--- START ---

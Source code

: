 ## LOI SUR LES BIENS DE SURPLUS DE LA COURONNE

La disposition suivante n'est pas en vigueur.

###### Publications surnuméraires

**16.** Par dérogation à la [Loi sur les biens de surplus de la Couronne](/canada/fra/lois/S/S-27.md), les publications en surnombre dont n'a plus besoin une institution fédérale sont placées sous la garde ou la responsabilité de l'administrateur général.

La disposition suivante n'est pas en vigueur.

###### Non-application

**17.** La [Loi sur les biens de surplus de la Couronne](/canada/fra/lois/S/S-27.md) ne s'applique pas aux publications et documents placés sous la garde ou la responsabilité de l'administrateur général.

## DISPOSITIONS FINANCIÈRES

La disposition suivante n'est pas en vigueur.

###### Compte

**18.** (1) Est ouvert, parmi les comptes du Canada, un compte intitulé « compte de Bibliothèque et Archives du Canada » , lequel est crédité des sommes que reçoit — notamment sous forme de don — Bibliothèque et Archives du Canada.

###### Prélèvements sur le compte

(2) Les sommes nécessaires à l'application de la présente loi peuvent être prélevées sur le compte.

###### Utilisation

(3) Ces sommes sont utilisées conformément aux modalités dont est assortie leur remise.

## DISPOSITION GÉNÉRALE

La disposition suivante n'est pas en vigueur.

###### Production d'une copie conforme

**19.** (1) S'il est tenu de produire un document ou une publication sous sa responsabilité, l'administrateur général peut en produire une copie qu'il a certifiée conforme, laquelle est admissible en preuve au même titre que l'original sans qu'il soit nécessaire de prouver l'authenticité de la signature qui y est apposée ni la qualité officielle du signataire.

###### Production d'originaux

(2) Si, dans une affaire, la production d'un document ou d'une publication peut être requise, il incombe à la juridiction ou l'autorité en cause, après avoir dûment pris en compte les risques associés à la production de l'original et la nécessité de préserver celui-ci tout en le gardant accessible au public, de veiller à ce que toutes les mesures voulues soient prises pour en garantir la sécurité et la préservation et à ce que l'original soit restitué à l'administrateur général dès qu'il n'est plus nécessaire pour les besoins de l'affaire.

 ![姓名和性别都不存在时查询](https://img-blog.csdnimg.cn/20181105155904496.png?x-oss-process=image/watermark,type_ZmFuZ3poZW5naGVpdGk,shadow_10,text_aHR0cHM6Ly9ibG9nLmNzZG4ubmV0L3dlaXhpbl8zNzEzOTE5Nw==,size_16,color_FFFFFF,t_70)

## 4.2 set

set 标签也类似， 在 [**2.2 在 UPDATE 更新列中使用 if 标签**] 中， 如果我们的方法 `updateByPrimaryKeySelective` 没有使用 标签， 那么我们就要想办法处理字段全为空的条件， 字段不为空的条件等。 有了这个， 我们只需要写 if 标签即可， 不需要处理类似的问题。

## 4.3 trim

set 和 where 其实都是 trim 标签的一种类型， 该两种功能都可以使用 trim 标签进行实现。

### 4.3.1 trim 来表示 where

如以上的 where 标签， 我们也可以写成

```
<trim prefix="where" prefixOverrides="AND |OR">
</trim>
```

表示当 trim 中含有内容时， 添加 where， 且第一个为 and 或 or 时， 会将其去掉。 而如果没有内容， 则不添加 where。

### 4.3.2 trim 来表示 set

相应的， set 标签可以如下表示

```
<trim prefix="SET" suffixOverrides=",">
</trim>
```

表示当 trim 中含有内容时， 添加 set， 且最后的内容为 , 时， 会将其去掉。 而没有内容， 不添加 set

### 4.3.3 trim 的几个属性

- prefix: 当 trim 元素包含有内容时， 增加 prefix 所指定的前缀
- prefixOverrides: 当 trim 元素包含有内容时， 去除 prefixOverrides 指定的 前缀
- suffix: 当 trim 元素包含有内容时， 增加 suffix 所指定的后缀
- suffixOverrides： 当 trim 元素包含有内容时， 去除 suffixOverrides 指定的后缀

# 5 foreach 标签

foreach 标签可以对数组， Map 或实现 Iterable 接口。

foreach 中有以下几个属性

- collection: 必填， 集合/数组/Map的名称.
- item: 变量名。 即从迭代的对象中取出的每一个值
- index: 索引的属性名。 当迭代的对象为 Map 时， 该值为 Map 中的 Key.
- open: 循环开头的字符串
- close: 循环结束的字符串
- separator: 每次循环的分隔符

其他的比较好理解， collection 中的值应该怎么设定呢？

--- END ---

(Exercise goal):
Begin with the line holding "- item: 变量名。 即从迭代的对象中取出的每一个值" and end with the last line of the material. Write out those lines exactly, and only those.

(Answer section):
- item: 变量名。 即从迭代的对象中取出的每一个值
- index: 索引的属性名。 当迭代的对象为 Map 时， 该值为 Map 中的 Key.
- open: 循环开头的字符串
- close: 循环结束的字符串
- separator: 每次循环的分隔符

其他的比较好理解， collection 中的值应该怎么设定呢？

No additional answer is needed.